Here is a simple benchmark on the performance of Immer. This test takes 100.000 todo items, and updates 10.000 of them. Freeze indicates that the state tree has been frozen after producing it. This is a development best practice, as it prevents developers from accidentally modifying the state tree.

These tests were executed on Node 8.4.0. Use yarn test:perf to reproduce them locally.

performance.png

Some observations:

  • The mutate, and deepclone, mutate benchmarks establish a baseline on how expensive changing the data is, without immutability (or structural sharing in the deep clone case).
  • The reducer and naive reducer are implemented in typical Redux style reducers. The "smart" implementation slices the collection first, and then maps and freezes only the relevant todos. The "naive" implementation just maps over and processes the entire collection.
  • Immer with proxies is roughly speaking twice as slow as a hand written reducer. This is in practice negligible.
  • Immer is roughly as fast as ImmutableJS. However, the immutableJS + toJS makes clear the cost that often needs to be paid later; converting the immutableJS objects back to plain objects, to be able to pass them to components, over the network etc... (And there is also the upfront cost of converting data received from e.g. the server to immutable JS)
  • The ES5 implementation of Immer is significantly slower.
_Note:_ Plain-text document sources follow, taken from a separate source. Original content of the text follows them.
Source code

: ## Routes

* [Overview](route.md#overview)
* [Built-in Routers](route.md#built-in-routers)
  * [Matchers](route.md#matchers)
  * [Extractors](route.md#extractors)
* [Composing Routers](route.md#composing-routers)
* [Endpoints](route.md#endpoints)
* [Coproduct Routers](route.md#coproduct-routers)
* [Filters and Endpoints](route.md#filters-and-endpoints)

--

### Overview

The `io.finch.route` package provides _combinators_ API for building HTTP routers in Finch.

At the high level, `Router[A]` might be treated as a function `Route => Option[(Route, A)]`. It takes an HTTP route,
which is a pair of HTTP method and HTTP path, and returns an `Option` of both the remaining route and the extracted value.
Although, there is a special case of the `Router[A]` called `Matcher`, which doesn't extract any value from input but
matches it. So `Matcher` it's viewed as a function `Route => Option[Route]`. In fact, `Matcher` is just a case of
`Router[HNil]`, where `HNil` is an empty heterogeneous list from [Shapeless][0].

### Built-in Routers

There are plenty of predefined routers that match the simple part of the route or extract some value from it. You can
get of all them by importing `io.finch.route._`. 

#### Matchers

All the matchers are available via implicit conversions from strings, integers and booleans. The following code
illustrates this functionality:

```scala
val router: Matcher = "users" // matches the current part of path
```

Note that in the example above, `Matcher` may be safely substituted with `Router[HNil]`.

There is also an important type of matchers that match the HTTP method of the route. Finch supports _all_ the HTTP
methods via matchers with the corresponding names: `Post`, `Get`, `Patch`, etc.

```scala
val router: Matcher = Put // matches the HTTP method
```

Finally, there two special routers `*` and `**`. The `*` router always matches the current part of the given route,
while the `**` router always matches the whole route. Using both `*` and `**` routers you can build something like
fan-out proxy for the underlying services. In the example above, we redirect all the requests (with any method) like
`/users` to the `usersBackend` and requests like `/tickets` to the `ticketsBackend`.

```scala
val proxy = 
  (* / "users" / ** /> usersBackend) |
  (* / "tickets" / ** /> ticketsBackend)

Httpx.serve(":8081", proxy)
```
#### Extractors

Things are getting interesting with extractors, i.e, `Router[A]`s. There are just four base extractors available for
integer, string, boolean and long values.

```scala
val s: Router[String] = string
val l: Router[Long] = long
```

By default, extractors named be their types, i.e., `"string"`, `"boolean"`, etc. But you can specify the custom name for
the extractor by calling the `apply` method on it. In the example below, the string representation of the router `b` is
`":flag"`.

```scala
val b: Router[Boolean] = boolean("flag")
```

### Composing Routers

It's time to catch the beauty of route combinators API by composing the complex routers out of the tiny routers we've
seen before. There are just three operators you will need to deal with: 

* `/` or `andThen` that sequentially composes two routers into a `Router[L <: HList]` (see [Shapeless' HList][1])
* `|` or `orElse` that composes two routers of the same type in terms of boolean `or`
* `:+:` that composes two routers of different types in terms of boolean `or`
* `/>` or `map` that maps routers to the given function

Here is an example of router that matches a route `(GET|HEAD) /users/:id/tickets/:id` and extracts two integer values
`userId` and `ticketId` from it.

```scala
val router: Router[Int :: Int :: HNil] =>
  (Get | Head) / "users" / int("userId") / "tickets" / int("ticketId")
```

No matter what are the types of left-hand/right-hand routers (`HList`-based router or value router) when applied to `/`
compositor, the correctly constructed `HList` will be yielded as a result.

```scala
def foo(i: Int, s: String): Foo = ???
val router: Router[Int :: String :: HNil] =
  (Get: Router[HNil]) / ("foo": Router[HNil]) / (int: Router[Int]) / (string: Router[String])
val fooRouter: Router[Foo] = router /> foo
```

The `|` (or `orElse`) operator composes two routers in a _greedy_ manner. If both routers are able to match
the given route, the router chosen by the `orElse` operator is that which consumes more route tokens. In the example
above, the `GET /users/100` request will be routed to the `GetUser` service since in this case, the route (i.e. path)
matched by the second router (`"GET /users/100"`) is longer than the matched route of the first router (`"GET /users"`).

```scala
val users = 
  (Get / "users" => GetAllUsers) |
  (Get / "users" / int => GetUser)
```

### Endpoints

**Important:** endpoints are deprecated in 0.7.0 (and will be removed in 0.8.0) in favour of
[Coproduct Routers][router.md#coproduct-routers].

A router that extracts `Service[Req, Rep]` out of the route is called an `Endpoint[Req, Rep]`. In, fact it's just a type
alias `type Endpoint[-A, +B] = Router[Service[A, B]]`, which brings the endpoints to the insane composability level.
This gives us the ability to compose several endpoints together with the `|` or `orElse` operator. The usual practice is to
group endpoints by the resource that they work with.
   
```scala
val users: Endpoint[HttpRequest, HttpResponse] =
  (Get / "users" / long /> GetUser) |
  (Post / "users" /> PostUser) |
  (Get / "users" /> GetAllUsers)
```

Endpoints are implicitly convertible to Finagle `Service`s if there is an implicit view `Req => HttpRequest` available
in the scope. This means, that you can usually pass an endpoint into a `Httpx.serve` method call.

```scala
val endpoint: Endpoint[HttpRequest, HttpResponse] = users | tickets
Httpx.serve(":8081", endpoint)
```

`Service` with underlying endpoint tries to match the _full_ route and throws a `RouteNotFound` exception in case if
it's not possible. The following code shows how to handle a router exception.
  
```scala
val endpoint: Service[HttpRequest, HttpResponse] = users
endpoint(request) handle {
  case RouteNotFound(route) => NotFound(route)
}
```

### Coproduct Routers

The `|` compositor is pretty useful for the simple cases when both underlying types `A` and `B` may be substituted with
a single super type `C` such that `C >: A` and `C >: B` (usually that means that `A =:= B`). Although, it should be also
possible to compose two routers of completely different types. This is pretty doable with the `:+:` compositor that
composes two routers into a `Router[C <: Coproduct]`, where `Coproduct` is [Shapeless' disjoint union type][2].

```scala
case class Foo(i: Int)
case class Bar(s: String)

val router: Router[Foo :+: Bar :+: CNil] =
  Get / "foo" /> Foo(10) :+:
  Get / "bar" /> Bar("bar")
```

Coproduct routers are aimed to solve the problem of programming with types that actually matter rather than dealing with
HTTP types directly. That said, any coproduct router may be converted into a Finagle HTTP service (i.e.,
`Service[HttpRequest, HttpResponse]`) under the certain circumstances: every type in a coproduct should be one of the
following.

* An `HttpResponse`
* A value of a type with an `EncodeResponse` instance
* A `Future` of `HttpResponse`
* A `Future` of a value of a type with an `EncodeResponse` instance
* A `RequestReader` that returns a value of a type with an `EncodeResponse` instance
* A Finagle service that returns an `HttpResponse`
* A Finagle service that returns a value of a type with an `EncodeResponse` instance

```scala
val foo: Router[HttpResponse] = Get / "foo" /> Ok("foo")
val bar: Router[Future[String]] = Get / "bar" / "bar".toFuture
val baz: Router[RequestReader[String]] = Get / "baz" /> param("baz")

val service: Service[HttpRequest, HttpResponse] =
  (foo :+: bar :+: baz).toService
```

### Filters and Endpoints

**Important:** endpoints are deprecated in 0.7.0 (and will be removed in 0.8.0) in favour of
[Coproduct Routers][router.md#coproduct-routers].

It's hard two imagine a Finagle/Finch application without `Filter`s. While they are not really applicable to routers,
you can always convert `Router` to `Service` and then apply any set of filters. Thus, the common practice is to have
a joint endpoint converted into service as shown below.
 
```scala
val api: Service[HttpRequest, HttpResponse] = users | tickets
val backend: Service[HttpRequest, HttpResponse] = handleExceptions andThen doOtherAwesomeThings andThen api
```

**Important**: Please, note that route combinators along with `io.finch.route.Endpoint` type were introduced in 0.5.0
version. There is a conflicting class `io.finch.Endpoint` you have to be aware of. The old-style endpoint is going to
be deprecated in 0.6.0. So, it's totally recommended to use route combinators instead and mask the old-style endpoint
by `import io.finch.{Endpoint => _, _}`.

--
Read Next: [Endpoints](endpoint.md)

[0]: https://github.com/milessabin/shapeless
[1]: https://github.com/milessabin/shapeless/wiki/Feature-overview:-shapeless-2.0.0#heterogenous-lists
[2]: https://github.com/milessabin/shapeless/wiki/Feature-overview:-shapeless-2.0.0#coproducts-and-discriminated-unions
For most reducers this won't matter, but reducers that process large amounts of data might benefit from not (or only partially) using an Immer producer. Luckily, Immer is fully opt-in.
  • The peeks in the frozen versions of just mutate, deepclone and naive reducer come from the fact that they recursively freeze the full state tree, while the other test cases only freeze the modified parts of the tree.

Credits

Special thanks goes to @Mendix, which supports it's employees to experiment completely freely two full days a month, which formed the kick-start for this project.

Donations

A significant part of my OSS work is unpaid. So donations are greatly appreciated :)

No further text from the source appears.